» Problem description
Each line from the one that contains "and people within" down to the last line of the material should be retyped exactly as it stands.
Segment Start: Supplied entries
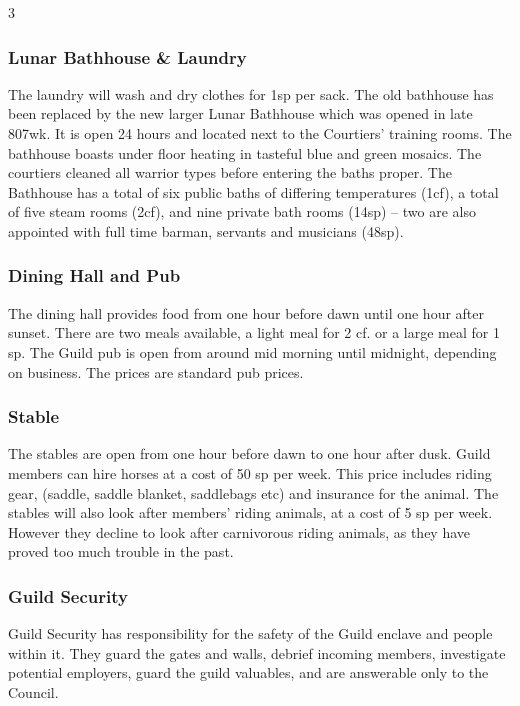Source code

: \begin{multicols}{3}
\subsubsection{Lunar Bathhouse \& Laundry}

The laundry will wash and dry clothes for 1sp per sack. The old
bathhouse has been replaced by the new larger Lunar Bathhouse which
was opened in late 807wk. It is open 24 hours and located next to the
Courtiers’ training rooms. The bathhouse boasts under floor heating in
tasteful blue and green mosaics. The courtiers cleaned all warrior
types before entering the baths proper.  The Bathhouse has a total of
six public baths of differing temperatures (1cf), a total of five
steam rooms (2cf), and nine private bath rooms (14sp) – two are also
appointed with full time barman, servants and musicians (48sp).

\subsubsection{Dining Hall and Pub}

The dining hall provides food from one hour before dawn until one hour
after sunset.  There are two meals available, a light meal for 2
cf. or a large meal for 1 sp.  The Guild pub is open from around mid
morning until midnight, depending on business. The prices are standard
pub prices.

\subsubsection{Stable}

The stables are open from one hour before dawn to one hour after dusk.
Guild members can hire horses at a cost of 50 sp per week. This price
includes riding gear, (saddle, saddle blanket, saddlebags etc) and
insurance for the animal.  The stables will also look after members’
riding animals, at a cost of 5 sp per week.  However they decline to
look after carnivorous riding animals, as they have proved too much
trouble in the past.

\subsubsection{Guild Security}

Guild Security has responsibility for the safety of the Guild enclave
and people within it.  They guard the gates and walls, debrief
incoming members, investigate potential employers, guard the guild
valuables, and are answerable only to the Council.


\end{multicols}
Segment End: Supplied entries
» Solution to the problem
and people within it.  They guard the gates and walls, debrief
incoming members, investigate potential employers, guard the guild
valuables, and are answerable only to the Council.


\end{multicols}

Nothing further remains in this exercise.